What the task asks: Scan the entries for lines containing the string "RabbitMQ". Reply with how many there are, and nothing else.

Information provided:

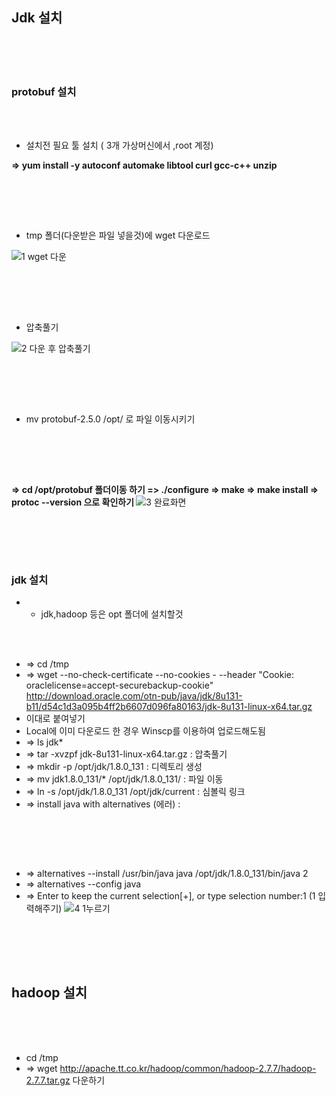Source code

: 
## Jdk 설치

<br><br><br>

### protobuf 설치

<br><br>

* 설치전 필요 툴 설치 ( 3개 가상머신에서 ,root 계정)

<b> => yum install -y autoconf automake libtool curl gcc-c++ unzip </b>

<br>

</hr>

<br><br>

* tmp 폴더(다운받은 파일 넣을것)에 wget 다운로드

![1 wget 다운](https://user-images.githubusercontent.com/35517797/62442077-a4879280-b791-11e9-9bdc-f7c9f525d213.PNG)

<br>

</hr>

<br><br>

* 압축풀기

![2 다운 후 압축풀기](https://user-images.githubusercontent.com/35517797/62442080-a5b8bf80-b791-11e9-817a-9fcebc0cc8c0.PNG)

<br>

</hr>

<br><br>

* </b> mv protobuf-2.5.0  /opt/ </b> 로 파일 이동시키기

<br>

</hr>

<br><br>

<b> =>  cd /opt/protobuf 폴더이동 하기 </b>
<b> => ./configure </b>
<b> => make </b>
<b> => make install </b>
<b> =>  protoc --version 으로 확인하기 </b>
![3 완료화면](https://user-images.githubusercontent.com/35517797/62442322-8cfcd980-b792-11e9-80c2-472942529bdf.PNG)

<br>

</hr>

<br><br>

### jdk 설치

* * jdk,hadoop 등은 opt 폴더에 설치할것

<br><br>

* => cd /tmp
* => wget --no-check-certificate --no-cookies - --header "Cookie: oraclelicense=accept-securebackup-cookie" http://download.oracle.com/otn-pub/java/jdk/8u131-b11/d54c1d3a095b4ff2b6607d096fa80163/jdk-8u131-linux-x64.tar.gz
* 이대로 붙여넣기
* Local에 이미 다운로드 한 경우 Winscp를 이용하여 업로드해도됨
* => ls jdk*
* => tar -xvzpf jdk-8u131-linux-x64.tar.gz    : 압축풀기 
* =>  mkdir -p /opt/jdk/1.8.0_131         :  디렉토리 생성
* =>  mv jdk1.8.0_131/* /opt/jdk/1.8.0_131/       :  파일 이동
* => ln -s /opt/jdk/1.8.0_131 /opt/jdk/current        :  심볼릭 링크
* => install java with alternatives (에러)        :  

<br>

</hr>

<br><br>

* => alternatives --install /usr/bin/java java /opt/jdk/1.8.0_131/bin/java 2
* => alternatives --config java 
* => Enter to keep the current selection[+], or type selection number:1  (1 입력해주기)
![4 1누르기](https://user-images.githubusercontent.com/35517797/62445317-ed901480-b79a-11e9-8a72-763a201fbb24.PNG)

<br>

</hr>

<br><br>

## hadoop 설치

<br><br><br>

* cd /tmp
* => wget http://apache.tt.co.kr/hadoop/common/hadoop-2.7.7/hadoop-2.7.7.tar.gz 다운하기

* * *

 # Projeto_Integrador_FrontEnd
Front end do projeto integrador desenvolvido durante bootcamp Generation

---

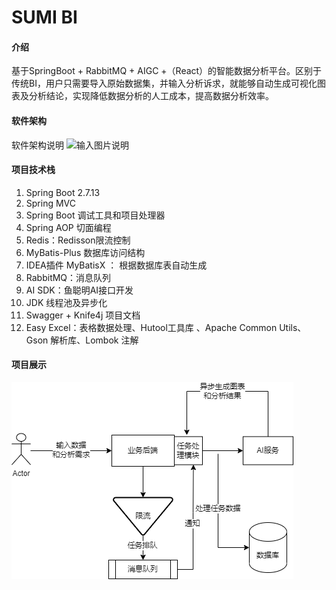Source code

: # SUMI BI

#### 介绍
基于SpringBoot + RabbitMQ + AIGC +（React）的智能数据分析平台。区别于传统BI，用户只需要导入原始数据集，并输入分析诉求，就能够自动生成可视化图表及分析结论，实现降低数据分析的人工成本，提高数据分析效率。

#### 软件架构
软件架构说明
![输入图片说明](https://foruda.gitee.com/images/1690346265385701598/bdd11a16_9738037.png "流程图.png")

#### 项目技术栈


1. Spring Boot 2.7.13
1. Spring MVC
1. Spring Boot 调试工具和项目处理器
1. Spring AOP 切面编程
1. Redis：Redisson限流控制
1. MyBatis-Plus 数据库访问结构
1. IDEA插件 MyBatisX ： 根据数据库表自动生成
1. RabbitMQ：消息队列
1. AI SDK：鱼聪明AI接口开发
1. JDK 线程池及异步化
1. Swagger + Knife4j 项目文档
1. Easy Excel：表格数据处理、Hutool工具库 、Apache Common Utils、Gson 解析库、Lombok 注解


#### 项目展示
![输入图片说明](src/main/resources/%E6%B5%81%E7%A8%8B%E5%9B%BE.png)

Task solution: 2